_Task item:_ Every record should be restated exactly, with no images included.
---- Records to process
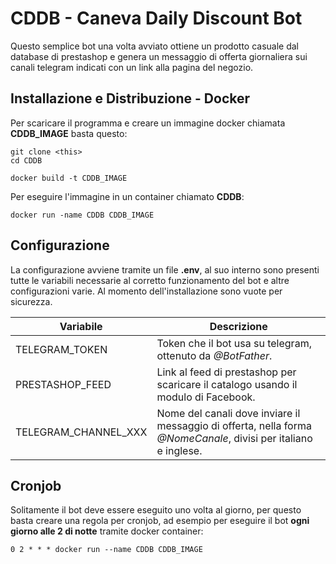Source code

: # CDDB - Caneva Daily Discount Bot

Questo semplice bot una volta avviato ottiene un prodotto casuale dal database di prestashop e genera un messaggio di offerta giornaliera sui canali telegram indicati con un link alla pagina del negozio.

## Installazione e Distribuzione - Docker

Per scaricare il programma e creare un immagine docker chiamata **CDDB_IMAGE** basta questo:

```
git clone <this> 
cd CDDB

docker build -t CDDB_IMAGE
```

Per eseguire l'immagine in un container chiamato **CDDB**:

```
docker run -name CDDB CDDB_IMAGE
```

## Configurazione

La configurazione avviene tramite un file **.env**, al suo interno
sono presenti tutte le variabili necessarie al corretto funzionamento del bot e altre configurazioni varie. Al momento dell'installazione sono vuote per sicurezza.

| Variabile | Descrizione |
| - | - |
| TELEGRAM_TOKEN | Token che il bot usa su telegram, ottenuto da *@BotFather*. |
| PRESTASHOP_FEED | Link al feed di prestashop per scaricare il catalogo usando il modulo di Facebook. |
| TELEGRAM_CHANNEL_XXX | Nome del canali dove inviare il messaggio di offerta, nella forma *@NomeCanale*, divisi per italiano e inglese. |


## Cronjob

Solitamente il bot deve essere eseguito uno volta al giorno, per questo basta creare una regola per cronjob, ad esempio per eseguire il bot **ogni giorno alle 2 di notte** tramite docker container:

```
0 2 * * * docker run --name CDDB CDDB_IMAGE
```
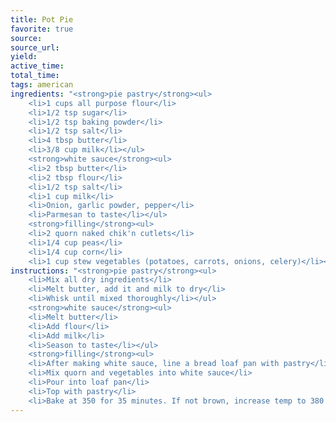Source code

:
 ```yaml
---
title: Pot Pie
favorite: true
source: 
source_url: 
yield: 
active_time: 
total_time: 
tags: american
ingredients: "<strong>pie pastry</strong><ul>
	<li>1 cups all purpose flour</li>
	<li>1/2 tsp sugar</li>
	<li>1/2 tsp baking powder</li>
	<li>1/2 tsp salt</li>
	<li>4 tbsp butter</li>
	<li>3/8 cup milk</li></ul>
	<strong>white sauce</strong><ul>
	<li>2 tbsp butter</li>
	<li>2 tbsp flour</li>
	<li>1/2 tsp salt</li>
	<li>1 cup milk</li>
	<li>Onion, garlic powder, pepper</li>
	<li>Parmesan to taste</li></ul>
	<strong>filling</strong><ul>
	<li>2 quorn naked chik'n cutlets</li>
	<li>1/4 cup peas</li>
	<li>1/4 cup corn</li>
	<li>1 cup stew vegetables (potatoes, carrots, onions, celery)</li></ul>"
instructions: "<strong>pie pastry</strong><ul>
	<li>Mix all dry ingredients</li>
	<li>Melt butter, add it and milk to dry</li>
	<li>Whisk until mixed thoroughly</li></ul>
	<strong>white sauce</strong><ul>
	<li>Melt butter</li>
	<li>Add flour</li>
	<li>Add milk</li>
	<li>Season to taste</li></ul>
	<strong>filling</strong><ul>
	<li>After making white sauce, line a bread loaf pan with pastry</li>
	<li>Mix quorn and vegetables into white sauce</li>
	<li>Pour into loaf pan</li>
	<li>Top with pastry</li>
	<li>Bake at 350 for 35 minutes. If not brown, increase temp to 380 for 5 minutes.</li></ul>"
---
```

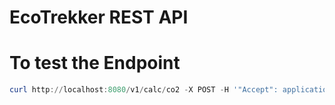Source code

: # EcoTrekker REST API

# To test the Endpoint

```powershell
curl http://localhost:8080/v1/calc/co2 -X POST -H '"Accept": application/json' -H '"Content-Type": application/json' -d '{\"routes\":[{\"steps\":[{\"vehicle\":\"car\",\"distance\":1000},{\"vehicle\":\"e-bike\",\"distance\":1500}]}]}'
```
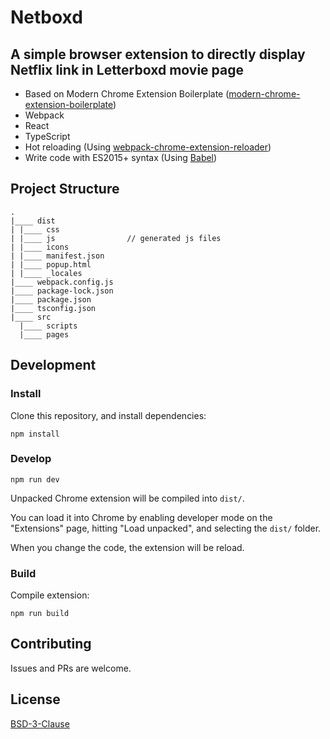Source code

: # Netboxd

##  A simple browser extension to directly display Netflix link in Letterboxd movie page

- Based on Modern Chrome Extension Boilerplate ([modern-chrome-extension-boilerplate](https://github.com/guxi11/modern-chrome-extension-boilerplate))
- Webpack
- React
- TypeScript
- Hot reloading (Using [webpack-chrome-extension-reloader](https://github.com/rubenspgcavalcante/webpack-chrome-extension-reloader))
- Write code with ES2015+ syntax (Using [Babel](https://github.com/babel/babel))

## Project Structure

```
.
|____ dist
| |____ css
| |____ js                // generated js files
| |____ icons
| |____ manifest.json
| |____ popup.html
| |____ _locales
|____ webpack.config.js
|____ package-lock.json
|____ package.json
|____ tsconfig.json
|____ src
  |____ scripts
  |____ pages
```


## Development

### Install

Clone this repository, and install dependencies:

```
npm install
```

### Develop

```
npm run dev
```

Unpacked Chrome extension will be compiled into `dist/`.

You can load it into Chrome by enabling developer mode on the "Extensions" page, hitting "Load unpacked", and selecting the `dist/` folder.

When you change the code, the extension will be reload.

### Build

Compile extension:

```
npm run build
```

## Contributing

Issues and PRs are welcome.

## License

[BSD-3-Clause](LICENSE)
--------
_Solution to the exercise:_
Source code

: # CDDB - Caneva Daily Discount Bot

Questo semplice bot una volta avviato ottiene un prodotto casuale dal database di prestashop e genera un messaggio di offerta giornaliera sui canali telegram indicati con un link alla pagina del negozio.

## Installazione e Distribuzione - Docker

Per scaricare il programma e creare un immagine docker chiamata **CDDB_IMAGE** basta questo:

```
git clone <this> 
cd CDDB

docker build -t CDDB_IMAGE
```

Per eseguire l'immagine in un container chiamato **CDDB**:

```
docker run -name CDDB CDDB_IMAGE
```

## Configurazione

La configurazione avviene tramite un file **.env**, al suo interno
sono presenti tutte le variabili necessarie al corretto funzionamento del bot e altre configurazioni varie. Al momento dell'installazione sono vuote per sicurezza.

| Variabile | Descrizione |
| - | - |
| TELEGRAM_TOKEN | Token che il bot usa su telegram, ottenuto da *@BotFather*. |
| PRESTASHOP_FEED | Link al feed di prestashop per scaricare il catalogo usando il modulo di Facebook. |
| TELEGRAM_CHANNEL_XXX | Nome del canali dove inviare il messaggio di offerta, nella forma *@NomeCanale*, divisi per italiano e inglese. |


## Cronjob

Solitamente il bot deve essere eseguito uno volta al giorno, per questo basta creare una regola per cronjob, ad esempio per eseguire il bot **ogni giorno alle 2 di notte** tramite docker container:

```
0 2 * * * docker run --name CDDB CDDB_IMAGE
```
Source code

:
 ```yaml
---
title: Pot Pie
favorite: true
source: 
source_url: 
yield: 
active_time: 
total_time: 
tags: american
ingredients: "<strong>pie pastry</strong><ul>
	<li>1 cups all purpose flour</li>
	<li>1/2 tsp sugar</li>
	<li>1/2 tsp baking powder</li>
	<li>1/2 tsp salt</li>
	<li>4 tbsp butter</li>
	<li>3/8 cup milk</li></ul>
	<strong>white sauce</strong><ul>
	<li>2 tbsp butter</li>
	<li>2 tbsp flour</li>
	<li>1/2 tsp salt</li>
	<li>1 cup milk</li>
	<li>Onion, garlic powder, pepper</li>
	<li>Parmesan to taste</li></ul>
	<strong>filling</strong><ul>
	<li>2 quorn naked chik'n cutlets</li>
	<li>1/4 cup peas</li>
	<li>1/4 cup corn</li>
	<li>1 cup stew vegetables (potatoes, carrots, onions, celery)</li></ul>"
instructions: "<strong>pie pastry</strong><ul>
	<li>Mix all dry ingredients</li>
	<li>Melt butter, add it and milk to dry</li>
	<li>Whisk until mixed thoroughly</li></ul>
	<strong>white sauce</strong><ul>
	<li>Melt butter</li>
	<li>Add flour</li>
	<li>Add milk</li>
	<li>Season to taste</li></ul>
	<strong>filling</strong><ul>
	<li>After making white sauce, line a bread loaf pan with pastry</li>
	<li>Mix quorn and vegetables into white sauce</li>
	<li>Pour into loaf pan</li>
	<li>Top with pastry</li>
	<li>Bake at 350 for 35 minutes. If not brown, increase temp to 380 for 5 minutes.</li></ul>"
---
```

Source code

: # EcoTrekker REST API

# To test the Endpoint

```powershell
curl http://localhost:8080/v1/calc/co2 -X POST -H '"Accept": application/json' -H '"Content-Type": application/json' -d '{\"routes\":[{\"steps\":[{\"vehicle\":\"car\",\"distance\":1000},{\"vehicle\":\"e-bike\",\"distance\":1500}]}]}'
```
Source code

: # Netboxd

##  A simple browser extension to directly display Netflix link in Letterboxd movie page

- Based on Modern Chrome Extension Boilerplate ([modern-chrome-extension-boilerplate](https://github.com/guxi11/modern-chrome-extension-boilerplate))
- Webpack
- React
- TypeScript
- Hot reloading (Using [webpack-chrome-extension-reloader](https://github.com/rubenspgcavalcante/webpack-chrome-extension-reloader))
- Write code with ES2015+ syntax (Using [Babel](https://github.com/babel/babel))

## Project Structure

```
.
|____ dist
| |____ css
| |____ js                // generated js files
| |____ icons
| |____ manifest.json
| |____ popup.html
| |____ _locales
|____ webpack.config.js
|____ package-lock.json
|____ package.json
|____ tsconfig.json
|____ src
  |____ scripts
  |____ pages
```


## Development

### Install

Clone this repository, and install dependencies:

```
npm install
```

### Develop

```
npm run dev
```

Unpacked Chrome extension will be compiled into `dist/`.

You can load it into Chrome by enabling developer mode on the "Extensions" page, hitting "Load unpacked", and selecting the `dist/` folder.

When you change the code, the extension will be reload.

### Build

Compile extension:

```
npm run build
```

## Contributing

Issues and PRs are welcome.

## License

[BSD-3-Clause](LICENSE)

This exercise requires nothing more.